[Records from a data collection]
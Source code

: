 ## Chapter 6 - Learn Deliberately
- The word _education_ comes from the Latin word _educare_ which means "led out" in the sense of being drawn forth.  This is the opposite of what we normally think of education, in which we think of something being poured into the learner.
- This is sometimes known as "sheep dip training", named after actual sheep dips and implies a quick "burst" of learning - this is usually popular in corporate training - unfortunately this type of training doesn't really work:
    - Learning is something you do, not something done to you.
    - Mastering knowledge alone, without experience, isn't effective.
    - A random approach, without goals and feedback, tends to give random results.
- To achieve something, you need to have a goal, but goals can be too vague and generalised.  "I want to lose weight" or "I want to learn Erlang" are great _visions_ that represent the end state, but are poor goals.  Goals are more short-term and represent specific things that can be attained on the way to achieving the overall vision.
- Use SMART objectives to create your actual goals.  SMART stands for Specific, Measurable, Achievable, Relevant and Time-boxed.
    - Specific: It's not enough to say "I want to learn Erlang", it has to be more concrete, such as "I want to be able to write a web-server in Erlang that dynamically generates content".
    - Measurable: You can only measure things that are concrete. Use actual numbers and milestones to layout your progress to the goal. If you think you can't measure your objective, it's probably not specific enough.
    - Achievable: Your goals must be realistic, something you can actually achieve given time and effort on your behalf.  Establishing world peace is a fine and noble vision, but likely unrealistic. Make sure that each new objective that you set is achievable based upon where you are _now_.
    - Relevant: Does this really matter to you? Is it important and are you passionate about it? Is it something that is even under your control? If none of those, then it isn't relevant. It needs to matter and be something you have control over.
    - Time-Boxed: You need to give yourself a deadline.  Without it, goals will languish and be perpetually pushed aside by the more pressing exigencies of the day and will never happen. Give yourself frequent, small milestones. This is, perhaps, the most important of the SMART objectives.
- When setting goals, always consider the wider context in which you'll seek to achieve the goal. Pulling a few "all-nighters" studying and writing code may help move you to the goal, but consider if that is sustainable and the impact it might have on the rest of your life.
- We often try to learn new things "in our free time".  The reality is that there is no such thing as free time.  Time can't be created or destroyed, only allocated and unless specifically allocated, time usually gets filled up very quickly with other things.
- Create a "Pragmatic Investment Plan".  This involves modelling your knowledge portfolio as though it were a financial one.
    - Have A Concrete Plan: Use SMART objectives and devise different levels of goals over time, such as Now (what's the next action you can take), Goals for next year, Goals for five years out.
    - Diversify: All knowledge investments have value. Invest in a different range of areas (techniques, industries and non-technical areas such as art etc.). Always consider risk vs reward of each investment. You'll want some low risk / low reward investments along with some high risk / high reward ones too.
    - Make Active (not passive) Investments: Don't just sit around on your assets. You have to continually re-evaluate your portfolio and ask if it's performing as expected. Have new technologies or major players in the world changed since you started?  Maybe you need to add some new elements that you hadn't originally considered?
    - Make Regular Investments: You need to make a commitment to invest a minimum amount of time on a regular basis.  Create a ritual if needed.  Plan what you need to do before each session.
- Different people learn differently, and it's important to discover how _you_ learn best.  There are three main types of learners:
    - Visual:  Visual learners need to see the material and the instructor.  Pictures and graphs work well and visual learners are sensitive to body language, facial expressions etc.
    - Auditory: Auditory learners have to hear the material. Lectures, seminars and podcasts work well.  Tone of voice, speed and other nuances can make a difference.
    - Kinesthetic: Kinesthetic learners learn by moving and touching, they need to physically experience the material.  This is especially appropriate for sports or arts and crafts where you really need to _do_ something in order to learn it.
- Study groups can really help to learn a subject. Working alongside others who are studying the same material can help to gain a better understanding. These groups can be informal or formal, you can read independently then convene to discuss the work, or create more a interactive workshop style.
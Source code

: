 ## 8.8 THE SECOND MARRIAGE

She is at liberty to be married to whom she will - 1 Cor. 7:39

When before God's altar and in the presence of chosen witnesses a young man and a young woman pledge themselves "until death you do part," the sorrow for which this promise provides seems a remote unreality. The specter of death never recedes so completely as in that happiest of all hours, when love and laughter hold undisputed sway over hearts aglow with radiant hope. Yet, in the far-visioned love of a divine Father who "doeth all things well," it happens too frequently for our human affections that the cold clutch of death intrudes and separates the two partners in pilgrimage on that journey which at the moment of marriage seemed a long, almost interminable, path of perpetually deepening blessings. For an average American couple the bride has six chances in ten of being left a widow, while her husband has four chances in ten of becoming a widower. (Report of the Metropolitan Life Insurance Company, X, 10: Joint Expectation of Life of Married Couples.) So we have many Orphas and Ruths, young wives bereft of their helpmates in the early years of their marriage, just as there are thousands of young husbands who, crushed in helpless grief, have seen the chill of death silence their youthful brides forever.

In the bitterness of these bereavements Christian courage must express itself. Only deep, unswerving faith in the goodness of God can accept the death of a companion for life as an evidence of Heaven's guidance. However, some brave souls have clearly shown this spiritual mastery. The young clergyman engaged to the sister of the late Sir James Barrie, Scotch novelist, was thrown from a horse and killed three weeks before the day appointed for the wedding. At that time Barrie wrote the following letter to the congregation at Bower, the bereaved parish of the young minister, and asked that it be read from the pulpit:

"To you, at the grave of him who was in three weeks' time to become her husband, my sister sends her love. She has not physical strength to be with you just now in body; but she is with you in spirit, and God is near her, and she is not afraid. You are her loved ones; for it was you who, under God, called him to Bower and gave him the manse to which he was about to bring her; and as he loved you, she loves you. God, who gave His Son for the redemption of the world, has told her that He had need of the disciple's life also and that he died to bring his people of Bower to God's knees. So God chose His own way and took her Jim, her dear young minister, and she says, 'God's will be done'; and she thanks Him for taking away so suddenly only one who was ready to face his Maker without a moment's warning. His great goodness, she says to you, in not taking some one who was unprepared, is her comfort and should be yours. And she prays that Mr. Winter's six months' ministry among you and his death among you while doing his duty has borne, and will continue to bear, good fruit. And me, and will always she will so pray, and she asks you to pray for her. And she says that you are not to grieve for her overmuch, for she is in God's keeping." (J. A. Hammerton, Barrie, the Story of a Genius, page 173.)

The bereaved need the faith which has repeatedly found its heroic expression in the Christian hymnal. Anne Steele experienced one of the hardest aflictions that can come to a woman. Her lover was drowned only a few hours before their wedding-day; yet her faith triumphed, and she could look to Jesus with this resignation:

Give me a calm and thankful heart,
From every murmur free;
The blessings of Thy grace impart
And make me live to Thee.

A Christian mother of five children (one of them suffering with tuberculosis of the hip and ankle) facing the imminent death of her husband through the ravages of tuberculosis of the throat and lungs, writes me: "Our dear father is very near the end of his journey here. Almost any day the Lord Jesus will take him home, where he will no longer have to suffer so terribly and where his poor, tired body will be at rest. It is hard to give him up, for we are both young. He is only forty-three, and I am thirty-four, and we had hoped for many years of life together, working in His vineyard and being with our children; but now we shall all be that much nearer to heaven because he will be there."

*PROBLEM TO SOLVE:* Taking the entries above, write out exactly the lines starting with the line containing "- Measurable: You" and going on through the line containing "- When setting", both included, and nothing else.

*RESPONSE TO THIS EXERCISE:*
    - Measurable: You can only measure things that are concrete. Use actual numbers and milestones to layout your progress to the goal. If you think you can't measure your objective, it's probably not specific enough.
    - Achievable: Your goals must be realistic, something you can actually achieve given time and effort on your behalf.  Establishing world peace is a fine and noble vision, but likely unrealistic. Make sure that each new objective that you set is achievable based upon where you are _now_.
    - Relevant: Does this really matter to you? Is it important and are you passionate about it? Is it something that is even under your control? If none of those, then it isn't relevant. It needs to matter and be something you have control over.
    - Time-Boxed: You need to give yourself a deadline.  Without it, goals will languish and be perpetually pushed aside by the more pressing exigencies of the day and will never happen. Give yourself frequent, small milestones. This is, perhaps, the most important of the SMART objectives.
- When setting goals, always consider the wider context in which you'll seek to achieve the goal. Pulling a few "all-nighters" studying and writing code may help move you to the goal, but consider if that is sustainable and the impact it might have on the rest of your life.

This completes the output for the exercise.